Exercise details: Look through the entries below. Report each line that has the word "untuk" in it.

Source texts of formatted documents:
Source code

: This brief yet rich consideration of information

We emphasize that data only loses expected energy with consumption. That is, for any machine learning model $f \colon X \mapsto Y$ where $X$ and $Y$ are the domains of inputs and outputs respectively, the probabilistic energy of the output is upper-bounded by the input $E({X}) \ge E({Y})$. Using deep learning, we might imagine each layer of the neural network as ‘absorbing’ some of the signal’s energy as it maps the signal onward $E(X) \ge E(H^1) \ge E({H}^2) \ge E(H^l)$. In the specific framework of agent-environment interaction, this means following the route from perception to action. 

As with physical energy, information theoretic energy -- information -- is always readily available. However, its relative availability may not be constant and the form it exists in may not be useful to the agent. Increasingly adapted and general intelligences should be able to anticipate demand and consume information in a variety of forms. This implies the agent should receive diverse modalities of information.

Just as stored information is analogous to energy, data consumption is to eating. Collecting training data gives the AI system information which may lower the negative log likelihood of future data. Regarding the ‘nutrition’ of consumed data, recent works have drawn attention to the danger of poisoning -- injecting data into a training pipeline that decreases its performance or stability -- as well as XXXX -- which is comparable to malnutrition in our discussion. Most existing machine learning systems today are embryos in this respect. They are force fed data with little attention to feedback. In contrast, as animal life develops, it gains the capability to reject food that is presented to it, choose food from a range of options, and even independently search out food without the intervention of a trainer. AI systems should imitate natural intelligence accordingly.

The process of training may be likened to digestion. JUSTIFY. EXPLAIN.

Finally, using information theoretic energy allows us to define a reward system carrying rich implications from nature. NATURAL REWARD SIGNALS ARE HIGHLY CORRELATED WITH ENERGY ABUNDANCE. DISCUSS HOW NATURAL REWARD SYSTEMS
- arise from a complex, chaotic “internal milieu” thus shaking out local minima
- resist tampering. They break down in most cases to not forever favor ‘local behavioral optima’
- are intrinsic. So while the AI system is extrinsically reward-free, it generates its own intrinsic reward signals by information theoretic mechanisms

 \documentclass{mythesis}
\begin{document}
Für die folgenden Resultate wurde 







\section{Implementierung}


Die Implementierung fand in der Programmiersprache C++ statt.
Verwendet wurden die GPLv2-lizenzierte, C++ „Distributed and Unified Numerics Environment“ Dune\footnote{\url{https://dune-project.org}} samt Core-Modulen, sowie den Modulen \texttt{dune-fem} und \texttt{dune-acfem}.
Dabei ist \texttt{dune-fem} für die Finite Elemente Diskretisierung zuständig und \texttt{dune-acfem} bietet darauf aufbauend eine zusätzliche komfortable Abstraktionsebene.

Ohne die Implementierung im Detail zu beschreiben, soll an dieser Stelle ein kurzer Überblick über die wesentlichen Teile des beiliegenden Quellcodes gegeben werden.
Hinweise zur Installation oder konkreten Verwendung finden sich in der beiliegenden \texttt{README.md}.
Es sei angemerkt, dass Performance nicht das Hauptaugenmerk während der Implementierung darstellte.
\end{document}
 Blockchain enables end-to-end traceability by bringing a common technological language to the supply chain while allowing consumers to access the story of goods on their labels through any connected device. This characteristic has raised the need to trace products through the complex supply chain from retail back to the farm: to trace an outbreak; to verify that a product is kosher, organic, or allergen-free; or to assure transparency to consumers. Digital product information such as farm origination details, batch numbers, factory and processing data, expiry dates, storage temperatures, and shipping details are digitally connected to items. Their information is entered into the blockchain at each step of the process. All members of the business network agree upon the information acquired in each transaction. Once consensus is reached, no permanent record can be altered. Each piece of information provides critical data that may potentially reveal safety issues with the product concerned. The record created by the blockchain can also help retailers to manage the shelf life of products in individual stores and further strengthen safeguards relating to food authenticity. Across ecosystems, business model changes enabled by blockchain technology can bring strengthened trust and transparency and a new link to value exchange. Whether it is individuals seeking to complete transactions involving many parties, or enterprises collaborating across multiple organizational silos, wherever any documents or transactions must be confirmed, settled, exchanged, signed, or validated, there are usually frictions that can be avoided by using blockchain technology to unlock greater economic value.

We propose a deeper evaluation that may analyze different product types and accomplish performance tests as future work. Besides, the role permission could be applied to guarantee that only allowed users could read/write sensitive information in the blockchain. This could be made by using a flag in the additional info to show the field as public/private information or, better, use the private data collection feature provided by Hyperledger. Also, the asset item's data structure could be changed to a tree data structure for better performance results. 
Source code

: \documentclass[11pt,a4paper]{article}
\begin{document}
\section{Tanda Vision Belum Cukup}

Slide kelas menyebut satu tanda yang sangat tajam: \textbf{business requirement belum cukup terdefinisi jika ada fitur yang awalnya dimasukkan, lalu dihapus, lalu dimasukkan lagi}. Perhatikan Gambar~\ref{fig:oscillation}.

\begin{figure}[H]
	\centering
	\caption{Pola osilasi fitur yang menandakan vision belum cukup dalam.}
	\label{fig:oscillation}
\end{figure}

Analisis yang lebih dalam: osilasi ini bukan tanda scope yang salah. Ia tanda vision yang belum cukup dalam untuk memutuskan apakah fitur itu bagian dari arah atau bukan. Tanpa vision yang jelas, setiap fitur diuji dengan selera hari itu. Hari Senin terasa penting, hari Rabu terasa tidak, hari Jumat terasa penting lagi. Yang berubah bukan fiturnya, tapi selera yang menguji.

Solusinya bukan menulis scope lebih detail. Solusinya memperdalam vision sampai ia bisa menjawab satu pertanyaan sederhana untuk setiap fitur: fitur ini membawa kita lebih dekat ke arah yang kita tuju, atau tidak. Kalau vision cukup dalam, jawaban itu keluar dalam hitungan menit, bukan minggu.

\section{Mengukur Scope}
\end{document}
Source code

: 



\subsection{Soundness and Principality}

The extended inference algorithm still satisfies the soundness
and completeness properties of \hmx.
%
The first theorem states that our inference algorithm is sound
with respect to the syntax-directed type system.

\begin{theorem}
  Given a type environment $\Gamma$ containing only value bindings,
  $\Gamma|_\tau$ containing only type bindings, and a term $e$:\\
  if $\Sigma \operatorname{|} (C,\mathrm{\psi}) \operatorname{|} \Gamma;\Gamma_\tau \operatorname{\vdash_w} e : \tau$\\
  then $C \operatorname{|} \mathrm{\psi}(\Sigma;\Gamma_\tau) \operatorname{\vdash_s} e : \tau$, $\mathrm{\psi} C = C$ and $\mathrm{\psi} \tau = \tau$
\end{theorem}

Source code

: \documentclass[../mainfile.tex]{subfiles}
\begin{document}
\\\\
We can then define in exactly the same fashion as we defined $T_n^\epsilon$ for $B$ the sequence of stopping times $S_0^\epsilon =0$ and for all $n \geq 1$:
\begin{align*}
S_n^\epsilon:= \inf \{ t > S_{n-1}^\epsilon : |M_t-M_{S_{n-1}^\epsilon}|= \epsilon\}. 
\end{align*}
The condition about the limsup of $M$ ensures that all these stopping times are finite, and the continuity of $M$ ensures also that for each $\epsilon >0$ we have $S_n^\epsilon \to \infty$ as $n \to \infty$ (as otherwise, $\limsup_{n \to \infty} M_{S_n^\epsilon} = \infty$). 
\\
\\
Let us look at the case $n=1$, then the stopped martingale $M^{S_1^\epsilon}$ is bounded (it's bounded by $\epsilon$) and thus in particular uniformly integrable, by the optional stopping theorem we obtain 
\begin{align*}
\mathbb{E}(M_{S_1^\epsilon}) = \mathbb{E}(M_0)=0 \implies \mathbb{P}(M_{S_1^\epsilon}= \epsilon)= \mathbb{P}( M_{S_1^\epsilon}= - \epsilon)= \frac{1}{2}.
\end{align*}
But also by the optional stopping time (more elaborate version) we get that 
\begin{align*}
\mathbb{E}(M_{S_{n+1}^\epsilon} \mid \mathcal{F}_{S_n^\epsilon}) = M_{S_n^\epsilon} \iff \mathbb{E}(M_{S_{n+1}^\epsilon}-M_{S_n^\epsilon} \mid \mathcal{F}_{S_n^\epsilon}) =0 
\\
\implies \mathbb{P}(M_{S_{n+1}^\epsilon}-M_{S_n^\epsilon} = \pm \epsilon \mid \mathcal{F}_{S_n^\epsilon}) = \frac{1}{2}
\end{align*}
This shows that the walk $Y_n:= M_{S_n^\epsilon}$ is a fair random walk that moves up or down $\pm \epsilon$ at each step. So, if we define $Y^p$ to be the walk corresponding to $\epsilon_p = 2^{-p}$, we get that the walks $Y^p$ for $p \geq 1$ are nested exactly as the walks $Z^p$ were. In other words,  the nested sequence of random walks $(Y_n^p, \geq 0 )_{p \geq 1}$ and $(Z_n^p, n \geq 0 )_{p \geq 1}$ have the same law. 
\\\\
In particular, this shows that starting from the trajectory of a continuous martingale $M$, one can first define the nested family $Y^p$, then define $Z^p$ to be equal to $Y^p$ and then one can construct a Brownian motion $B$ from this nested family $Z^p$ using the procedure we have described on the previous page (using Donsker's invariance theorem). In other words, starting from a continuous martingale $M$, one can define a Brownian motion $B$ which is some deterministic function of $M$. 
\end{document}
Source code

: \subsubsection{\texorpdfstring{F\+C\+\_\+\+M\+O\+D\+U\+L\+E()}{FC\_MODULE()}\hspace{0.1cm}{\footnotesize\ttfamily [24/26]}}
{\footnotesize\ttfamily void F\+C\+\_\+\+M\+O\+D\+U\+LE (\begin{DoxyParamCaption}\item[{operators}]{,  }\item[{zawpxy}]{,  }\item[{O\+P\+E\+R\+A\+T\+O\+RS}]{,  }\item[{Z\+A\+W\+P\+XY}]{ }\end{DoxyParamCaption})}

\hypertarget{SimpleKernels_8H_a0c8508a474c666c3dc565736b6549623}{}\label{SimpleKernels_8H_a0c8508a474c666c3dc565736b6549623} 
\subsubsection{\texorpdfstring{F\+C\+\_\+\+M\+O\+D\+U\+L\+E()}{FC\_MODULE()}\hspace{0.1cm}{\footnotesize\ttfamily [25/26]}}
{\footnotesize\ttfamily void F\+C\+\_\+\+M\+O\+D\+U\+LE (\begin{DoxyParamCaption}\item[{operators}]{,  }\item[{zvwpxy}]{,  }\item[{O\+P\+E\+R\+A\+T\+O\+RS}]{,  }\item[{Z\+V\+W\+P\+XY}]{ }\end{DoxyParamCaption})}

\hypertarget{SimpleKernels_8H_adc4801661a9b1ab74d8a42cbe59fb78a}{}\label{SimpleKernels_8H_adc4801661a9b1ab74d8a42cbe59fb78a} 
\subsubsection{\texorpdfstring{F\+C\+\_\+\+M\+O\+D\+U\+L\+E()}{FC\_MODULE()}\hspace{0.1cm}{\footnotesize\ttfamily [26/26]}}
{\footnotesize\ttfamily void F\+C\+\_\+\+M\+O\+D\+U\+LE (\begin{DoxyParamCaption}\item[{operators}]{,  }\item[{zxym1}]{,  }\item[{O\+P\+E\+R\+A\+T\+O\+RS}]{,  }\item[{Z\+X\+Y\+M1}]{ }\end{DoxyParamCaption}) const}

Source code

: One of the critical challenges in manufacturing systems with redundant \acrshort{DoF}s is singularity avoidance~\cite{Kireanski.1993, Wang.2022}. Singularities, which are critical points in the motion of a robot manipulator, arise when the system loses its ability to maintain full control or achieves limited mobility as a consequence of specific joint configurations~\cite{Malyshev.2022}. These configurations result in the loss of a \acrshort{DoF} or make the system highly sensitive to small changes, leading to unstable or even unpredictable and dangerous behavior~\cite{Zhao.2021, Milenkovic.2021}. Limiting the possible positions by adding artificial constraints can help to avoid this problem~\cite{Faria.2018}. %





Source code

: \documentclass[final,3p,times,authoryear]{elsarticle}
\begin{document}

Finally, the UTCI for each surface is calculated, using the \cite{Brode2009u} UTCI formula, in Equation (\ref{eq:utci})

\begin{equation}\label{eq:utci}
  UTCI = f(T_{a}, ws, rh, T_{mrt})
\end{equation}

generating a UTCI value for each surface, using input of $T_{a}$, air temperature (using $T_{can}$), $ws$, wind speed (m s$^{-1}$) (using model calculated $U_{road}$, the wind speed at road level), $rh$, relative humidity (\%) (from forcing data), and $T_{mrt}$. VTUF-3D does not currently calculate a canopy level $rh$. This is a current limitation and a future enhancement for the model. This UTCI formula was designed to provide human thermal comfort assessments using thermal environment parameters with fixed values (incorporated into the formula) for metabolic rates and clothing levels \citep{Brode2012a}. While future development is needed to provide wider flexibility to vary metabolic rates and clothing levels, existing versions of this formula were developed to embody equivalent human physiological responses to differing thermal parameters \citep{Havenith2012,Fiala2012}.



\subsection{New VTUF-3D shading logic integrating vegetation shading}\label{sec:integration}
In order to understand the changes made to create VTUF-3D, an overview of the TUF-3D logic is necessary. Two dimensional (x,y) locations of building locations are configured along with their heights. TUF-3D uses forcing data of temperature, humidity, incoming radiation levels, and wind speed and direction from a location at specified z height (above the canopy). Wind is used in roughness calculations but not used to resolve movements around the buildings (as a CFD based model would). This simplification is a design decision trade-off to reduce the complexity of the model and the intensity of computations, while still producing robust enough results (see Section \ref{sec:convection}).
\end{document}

Expected output:
Analisis yang lebih dalam: osilasi ini bukan tanda scope yang salah. Ia tanda vision yang belum cukup dalam untuk memutuskan apakah fitur itu bagian dari arah atau bukan. Tanpa vision yang jelas, setiap fitur diuji dengan selera hari itu. Hari Senin terasa penting, hari Rabu terasa tidak, hari Jumat terasa penting lagi. Yang berubah bukan fiturnya, tapi selera yang menguji.
Solusinya bukan menulis scope lebih detail. Solusinya memperdalam vision sampai ia bisa menjawab satu pertanyaan sederhana untuk setiap fitur: fitur ini membawa kita lebih dekat ke arah yang kita tuju, atau tidak. Kalau vision cukup dalam, jawaban itu keluar dalam hitungan menit, bukan minggu.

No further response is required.